Category Archives: Incanter

Incanter blog post roundup

There have been several cool blog posts over the last few weeks featuring Incanter that I would like to highlight here.

Incanter code repository

It’s been a long time coming, but Incanter is available in a public code repository (http://repo.incanter.org) once again.

The version available in the Clojars repository has grown increasingly out of date, but couldn’t be updated due to Incanter’s new modular build structure; a structure that lets developers include only the subset of Incanter functionality that they need.

For instance, if you only need the functionality found in incanter.core and incanter.stats, then include the incanter-core dependency in your project.clj file. If you need charts but, not Processing visualizations, include incanter-charts. If you want access to the incanter.chrono library, but nothing else, use the incanter-chrono dependency.

Instructions for building Leiningen-based projects using the repository are available on the Incanter repo’s homepage, http://repo.incanter.org.

Data Sorcery with Clojure & Incanter: Introduction to Datasets & Charts

I put together my slides (pdf) for next week’s National Capital Area Clojure Users Group February Meetup. Being snow-bound this week, I’ve been able to make more slides than I’ll have time to cover during next week’s session, so I’ll be skimming over some of the examples.

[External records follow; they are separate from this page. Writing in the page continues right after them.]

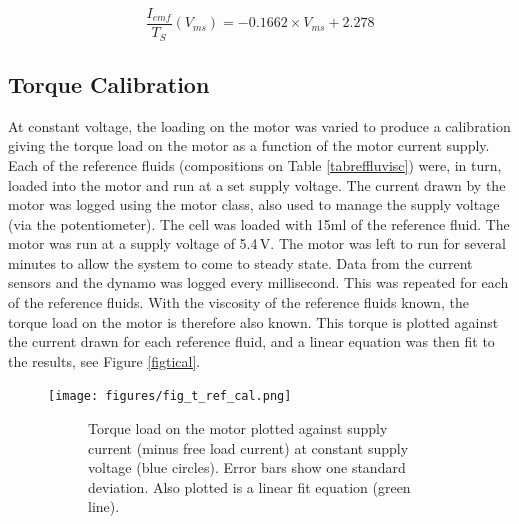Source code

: \documentclass[twoside,a4]{report}
\def\br{\newline \newline \noindent}
\begin{document}
	\begin{equation}
		\frac{I_{emf}}{T_S} (V_{ms}) = -0.1662 \times V_{ms} + 2.278
		\label{eqnemftsend}
	\end{equation}
	
	\subsection*{Torque Calibration}
	At constant voltage, the loading on the motor was varied to produce a calibration giving the torque load on the motor as a function of the motor current supply. Each of the reference fluids (compositions on Table \ref{tabreffluvisc}) were, in turn, loaded into the motor and run at a set supply voltage. The current drawn by the motor was logged using the motor class, also used to manage the supply voltage (via the potentiometer).
	\br
	The cell was loaded with 15ml of the reference fluid. The motor was run at a supply voltage of 5.4\,V. The motor was left to run for several minutes to allow the system to come to steady state. Data from the current sensors and the dynamo was logged every millisecond. This was repeated for each of the reference fluids. With the viscosity of the reference fluids known, the torque load on the motor is therefore also known. This torque is plotted against the current drawn for each reference fluid, and a linear equation was then fit to the results, see Figure \ref{figtical}.
	\newline
	\begin{figure}[!htb]
		\centering
		\texttt{[image: figures/fig\_t\_ref\_cal.png]}
		\caption{Torque Calibration Results}
		\label{figtical}
		\begin{subfigure}{0.9\textwidth}
			\footnotesize Torque load on the motor plotted against supply current (minus free load current) at constant supply voltage (blue circles). Error bars show one standard deviation. Also plotted is a linear fit equation (green line).
		\end{subfigure}
	\end{figure}
	
\end{document}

Russ Olsen will start the session with an introduction to Clojure, so if you’re in the D.C. area next Thursday (February 18), sign-up for the meetup.

The code used in this presentation is available here, and a more printer-friendly version of the presentation itself, with a white background, is available here.

Who is Incanter?

In preparation for a talk I’m giving next week at the CapClug (I plan to post the slides in the next couple days) I finally put together a list of people that have help build Incanter over the last year.

Committers: This group has a new member today, Sean Devlin. He’s working on incanter.chrono 2.0, making him the project’s Time Lord.

  • David Edgar Liebke
  • Bradford Cross (FlightCaster)
  • Alex Ott (build master)
  • Tom Faulhaber (autodoc)
  • Sean Devlin (chrono 2.0)
  • Jared Strate (FlightCaster)

Contributors: This group includes those that have patched, optimized, and improved Incanter.

  • Chris Burroughs
  • Phil Hagelberg
  • Edmund Jackson (proposed time-series)
  • Steve Jenson
  • Steve Purcell
  • Brendan Ribera
  • Alexander Stoddard

Community: This group includes those that through questions, suggestions, and answers have improved Incanter.

Related Project: This is the first public project built on Incanter, and a great one at that.

Thanks everyone for helping make Incanter so much fun to work on!

David

Dark theme for Incanter charts

JFreeChart has been a fantastic library, I’ve been able to include useful charting functionality in Incanter very quickly because of it, but I’m not a big fan of its default visual theme. Eventually I’d like to create some new themes, or better yet include themes created by others, but in the meantime I have created the set-theme function, which accepts a chart and either a keyword indicating a built-in theme or a JFreeChart ChartTheme object, and applies the theme to the chart.

At the moment, the only built-in themes are :default and :dark, but hopefully that will change in the future.

Here’s an example of using set-theme. First I’ll create a chart with the default theme,

(use '(incanter core charts datasets))

(with-data (get-dataset :iris)
  (view (scatter-plot :Sepal.Length :Sepal.Width :group-by :Species)))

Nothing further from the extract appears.